Mumbai: The rupee fell on speculation that crude oil near a record high will increase demand for dollars needed to pay for the commodity.
The local currency extended a four-week decline as companies including Indian Oil Corp., the nation’s biggest refiner, stepped up dollar purchases after oil became costlier by almost 33% this year.
Energy costs may also widen the nation’s current account deficit as Asia’s third largest economy ships in three quarters of the oil it needs from overseas.
“Importers are more aggressive in buying dollars due to the rapid increase in oil,” said Indrajit Sengupta, a currency trader at state-owned Canara Bank in Mumbai. “Since there is no matching dollar supply, the rupee will be under pressure in the near term.”
The rupee declined 0.2% to 42.595 per dollar at the 5pm close in Mumbai, from 42.5125 on 16 May. Markets were closed on Monday.

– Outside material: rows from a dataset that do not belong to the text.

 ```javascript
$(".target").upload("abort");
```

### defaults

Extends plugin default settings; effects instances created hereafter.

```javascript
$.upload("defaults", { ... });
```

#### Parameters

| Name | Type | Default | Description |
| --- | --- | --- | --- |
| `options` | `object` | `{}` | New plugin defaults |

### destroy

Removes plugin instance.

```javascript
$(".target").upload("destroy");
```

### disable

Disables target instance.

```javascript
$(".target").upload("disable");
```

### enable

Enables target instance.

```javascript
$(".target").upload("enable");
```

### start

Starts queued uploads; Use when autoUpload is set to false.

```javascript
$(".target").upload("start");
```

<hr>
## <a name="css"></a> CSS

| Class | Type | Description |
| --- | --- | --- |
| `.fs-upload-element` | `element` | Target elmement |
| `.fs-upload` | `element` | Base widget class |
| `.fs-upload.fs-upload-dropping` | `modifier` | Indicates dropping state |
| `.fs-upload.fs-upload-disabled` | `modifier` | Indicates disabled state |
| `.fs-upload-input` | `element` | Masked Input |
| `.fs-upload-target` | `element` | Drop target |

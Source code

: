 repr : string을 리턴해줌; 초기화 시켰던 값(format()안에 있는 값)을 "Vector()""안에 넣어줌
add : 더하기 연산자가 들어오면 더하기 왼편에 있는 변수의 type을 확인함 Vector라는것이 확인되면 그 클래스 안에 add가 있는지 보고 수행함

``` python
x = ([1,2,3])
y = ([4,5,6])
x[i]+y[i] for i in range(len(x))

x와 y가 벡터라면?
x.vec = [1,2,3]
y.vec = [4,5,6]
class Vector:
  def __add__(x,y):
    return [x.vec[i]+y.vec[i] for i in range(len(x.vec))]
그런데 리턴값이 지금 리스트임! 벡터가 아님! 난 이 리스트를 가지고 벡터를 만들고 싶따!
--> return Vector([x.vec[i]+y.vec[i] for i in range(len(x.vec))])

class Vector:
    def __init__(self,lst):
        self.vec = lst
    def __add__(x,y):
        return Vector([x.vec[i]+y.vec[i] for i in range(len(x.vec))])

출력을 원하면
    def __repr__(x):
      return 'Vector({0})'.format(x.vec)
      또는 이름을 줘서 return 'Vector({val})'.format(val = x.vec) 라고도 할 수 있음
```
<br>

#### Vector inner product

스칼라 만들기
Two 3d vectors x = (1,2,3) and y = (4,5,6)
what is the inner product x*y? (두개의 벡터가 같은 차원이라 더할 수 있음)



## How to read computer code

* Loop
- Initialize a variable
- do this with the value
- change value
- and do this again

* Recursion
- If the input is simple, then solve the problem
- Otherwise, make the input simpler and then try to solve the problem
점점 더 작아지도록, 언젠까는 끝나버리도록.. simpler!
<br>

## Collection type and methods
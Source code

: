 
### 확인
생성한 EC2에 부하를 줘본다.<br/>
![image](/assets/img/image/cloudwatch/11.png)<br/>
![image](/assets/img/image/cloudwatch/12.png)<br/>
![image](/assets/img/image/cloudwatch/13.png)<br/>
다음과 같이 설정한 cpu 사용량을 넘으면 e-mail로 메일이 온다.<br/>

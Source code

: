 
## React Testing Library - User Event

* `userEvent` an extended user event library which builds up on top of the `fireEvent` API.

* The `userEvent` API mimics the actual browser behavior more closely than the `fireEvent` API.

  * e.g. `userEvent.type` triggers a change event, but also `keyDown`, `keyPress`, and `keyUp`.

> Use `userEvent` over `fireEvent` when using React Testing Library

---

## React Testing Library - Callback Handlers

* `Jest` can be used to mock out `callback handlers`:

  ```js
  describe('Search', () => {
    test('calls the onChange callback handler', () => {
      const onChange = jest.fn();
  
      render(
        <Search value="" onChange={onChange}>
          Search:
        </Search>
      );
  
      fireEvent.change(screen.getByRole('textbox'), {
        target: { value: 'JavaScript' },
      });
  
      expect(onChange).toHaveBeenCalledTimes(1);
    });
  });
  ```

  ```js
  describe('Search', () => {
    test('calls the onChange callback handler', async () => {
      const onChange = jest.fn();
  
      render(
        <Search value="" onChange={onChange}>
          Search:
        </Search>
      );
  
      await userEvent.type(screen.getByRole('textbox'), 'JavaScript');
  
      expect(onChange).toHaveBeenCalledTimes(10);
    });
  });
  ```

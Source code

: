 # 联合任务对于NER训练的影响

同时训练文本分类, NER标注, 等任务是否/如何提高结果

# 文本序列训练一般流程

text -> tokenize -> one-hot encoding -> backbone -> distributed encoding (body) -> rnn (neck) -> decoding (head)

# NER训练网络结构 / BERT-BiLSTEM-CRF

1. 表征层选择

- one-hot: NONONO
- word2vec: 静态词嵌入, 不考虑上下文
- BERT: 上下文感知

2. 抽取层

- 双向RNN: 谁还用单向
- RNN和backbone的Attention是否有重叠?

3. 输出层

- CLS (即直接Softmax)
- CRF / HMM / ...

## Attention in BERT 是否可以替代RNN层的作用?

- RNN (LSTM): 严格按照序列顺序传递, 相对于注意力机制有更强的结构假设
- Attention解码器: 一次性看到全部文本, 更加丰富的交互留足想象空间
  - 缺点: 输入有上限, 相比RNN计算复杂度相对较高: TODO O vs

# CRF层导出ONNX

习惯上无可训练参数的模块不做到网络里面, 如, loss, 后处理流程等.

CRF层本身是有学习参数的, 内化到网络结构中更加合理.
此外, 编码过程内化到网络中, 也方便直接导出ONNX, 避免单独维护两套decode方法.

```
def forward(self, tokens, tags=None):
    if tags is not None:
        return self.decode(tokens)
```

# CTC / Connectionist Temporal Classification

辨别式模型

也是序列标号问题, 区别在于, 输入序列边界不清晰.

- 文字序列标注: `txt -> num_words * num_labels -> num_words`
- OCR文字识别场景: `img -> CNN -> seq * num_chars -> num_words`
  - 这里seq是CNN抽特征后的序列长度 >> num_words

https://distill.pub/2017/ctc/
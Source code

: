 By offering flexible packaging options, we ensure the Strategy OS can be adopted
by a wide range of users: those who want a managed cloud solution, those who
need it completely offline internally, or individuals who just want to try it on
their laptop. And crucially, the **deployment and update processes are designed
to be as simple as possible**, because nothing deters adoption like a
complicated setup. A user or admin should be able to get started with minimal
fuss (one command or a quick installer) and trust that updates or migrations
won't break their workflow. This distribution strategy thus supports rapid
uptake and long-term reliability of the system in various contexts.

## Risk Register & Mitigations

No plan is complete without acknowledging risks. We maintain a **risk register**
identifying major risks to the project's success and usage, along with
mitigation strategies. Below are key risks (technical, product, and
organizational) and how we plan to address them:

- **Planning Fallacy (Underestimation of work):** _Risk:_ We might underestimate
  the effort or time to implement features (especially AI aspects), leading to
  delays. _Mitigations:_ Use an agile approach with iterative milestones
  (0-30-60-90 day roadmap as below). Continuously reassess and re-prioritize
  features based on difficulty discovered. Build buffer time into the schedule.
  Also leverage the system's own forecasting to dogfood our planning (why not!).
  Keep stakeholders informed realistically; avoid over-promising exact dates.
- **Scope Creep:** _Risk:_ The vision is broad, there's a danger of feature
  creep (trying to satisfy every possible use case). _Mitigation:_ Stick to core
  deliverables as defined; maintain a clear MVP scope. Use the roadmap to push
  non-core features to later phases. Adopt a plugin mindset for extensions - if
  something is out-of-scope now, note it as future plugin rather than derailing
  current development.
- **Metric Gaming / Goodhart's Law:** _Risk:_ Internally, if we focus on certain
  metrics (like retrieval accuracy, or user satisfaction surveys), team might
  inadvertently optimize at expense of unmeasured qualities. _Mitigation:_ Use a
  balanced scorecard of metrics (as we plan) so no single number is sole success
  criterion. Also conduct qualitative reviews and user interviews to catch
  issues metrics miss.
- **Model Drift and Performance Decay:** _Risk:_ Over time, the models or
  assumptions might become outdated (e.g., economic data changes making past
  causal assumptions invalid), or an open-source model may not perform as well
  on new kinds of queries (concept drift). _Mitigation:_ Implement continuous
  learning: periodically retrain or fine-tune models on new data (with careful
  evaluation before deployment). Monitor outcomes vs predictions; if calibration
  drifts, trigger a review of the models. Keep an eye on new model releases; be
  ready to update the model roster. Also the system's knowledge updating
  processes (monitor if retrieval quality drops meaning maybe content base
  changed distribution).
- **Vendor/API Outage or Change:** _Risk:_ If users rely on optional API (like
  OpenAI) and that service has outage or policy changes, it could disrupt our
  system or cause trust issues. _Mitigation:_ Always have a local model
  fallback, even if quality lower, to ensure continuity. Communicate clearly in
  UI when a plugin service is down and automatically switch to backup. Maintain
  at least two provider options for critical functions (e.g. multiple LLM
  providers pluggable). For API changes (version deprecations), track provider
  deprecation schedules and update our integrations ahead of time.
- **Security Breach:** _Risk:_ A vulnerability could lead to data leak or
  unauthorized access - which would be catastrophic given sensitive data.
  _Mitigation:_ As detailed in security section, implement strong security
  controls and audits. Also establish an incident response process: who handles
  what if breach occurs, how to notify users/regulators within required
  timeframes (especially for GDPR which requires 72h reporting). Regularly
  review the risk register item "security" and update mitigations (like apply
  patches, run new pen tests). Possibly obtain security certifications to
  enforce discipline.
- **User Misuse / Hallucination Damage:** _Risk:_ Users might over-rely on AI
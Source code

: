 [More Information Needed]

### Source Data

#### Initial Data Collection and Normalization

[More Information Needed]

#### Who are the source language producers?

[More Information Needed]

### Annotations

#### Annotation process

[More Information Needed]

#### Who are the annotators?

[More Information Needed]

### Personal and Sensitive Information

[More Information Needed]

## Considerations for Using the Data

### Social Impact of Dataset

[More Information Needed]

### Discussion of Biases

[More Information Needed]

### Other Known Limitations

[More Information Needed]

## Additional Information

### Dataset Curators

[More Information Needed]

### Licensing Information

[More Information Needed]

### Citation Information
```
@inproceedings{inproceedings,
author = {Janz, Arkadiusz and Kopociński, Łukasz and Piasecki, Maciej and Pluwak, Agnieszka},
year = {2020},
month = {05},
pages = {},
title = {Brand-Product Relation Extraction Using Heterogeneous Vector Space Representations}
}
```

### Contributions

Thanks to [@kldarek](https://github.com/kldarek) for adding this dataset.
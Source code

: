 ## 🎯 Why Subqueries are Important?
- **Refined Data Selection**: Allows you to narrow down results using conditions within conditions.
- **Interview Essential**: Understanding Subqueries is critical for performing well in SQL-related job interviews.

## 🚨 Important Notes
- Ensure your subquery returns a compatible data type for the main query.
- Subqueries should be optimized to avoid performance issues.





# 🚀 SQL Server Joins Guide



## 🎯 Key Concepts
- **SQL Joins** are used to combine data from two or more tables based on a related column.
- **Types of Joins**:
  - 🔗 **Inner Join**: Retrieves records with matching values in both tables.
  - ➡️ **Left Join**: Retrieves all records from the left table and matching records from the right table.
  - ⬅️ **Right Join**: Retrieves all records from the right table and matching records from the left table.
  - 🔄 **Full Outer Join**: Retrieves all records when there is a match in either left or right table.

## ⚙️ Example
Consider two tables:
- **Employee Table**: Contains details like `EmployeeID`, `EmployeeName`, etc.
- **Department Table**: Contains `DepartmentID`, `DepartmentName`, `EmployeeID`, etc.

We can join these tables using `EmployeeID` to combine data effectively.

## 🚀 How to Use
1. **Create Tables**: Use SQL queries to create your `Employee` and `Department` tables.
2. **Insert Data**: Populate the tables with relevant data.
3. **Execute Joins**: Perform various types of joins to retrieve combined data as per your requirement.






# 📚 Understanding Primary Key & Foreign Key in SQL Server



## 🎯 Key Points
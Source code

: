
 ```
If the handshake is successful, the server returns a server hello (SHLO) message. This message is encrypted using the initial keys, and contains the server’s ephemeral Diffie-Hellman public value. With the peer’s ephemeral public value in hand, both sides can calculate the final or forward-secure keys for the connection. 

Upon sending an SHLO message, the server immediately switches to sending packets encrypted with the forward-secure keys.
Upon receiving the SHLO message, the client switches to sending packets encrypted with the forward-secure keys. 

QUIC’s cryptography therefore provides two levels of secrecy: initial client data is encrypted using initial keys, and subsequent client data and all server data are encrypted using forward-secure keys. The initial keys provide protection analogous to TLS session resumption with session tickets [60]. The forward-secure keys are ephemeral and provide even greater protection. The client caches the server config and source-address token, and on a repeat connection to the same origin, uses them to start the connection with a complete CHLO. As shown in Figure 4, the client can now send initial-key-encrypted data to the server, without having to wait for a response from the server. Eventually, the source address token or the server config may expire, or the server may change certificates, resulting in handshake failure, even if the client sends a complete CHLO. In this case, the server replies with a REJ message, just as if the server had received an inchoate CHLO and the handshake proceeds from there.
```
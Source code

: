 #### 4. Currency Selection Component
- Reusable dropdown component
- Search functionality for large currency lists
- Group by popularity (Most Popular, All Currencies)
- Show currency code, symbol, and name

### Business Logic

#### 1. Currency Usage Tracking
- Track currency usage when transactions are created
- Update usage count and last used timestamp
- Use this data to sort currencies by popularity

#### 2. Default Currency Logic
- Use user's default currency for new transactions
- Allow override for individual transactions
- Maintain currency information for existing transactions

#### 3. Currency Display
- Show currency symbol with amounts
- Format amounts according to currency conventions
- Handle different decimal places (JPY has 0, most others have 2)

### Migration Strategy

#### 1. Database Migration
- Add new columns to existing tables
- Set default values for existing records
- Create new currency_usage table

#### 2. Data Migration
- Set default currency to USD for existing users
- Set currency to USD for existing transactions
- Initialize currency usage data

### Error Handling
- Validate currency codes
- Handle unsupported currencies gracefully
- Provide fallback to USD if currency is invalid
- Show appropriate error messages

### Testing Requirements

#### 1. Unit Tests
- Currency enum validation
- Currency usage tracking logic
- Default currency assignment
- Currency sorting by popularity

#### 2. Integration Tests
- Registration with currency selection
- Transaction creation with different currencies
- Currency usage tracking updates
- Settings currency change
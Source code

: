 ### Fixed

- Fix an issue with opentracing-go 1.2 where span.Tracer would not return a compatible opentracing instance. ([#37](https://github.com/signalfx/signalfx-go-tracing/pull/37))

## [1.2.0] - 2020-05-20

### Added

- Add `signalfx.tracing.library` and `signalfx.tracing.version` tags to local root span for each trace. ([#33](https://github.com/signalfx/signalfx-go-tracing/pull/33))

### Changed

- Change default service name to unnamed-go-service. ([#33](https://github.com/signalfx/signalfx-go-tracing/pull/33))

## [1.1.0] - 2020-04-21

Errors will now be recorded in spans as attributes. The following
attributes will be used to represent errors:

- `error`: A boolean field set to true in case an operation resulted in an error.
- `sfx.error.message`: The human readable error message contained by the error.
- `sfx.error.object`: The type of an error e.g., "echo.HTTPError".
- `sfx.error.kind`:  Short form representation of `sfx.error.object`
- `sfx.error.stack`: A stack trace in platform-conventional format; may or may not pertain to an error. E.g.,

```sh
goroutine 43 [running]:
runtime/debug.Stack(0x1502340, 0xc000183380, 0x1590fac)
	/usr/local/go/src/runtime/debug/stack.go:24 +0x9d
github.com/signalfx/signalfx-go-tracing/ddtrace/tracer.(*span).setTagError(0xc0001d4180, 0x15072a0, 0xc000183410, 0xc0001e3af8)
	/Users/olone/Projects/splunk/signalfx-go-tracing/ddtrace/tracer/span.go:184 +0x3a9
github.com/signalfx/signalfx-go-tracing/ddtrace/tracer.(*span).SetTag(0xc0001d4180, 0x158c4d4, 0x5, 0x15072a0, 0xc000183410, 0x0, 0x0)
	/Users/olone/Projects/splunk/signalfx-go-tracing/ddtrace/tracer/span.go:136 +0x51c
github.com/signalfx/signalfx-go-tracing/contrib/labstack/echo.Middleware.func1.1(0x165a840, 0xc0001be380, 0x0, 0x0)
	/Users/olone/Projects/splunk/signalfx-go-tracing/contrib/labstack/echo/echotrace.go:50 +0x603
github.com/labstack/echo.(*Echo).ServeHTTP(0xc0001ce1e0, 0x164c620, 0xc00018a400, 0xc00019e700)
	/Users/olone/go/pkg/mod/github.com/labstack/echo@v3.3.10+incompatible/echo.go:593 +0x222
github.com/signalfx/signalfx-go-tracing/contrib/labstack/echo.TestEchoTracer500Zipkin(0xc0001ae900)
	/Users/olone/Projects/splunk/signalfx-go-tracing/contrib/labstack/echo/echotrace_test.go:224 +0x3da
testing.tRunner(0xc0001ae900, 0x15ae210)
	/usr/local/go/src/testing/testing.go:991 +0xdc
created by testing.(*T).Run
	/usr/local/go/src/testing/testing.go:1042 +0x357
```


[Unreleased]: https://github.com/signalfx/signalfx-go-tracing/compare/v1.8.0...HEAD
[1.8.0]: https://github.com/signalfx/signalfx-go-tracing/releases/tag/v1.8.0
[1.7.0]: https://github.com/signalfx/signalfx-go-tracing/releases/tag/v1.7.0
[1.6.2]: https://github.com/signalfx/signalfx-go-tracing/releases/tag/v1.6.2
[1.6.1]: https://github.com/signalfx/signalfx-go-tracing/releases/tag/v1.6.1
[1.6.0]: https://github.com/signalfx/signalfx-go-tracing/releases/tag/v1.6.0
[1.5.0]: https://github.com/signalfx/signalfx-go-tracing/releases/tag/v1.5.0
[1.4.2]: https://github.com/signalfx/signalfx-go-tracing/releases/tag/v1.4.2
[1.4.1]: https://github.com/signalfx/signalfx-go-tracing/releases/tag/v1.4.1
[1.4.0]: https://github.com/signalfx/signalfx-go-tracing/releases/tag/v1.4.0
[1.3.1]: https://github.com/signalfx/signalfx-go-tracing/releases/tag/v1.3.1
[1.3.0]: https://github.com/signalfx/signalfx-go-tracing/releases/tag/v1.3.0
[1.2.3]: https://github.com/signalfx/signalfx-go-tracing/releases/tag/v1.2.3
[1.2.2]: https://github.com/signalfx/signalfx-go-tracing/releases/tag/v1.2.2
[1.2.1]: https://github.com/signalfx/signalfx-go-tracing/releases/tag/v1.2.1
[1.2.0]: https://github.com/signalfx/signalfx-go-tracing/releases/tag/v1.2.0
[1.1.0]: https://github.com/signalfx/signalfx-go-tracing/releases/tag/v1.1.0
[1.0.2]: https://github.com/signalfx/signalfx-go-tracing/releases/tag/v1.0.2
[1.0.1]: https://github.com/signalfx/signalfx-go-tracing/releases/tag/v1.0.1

The value of oil imports in the 12 months through March climbed 23.5% to $71.8 billion (Rs3.06 trillion) from a year earlier, helping widen the trade deficit to $80.4 billion. The current account shortfall widened to $5.4 billion in the three months ended 31 December from $3.7 billion a year earlier and $4.7 billion in the preceding quarter, the Reserve Bank of India said on 31 March.
Crude oil traded above $127 a barrel in after-hours trading on the New York Mercantile Exchange after touching an all-time high of $127.82 on 16 May.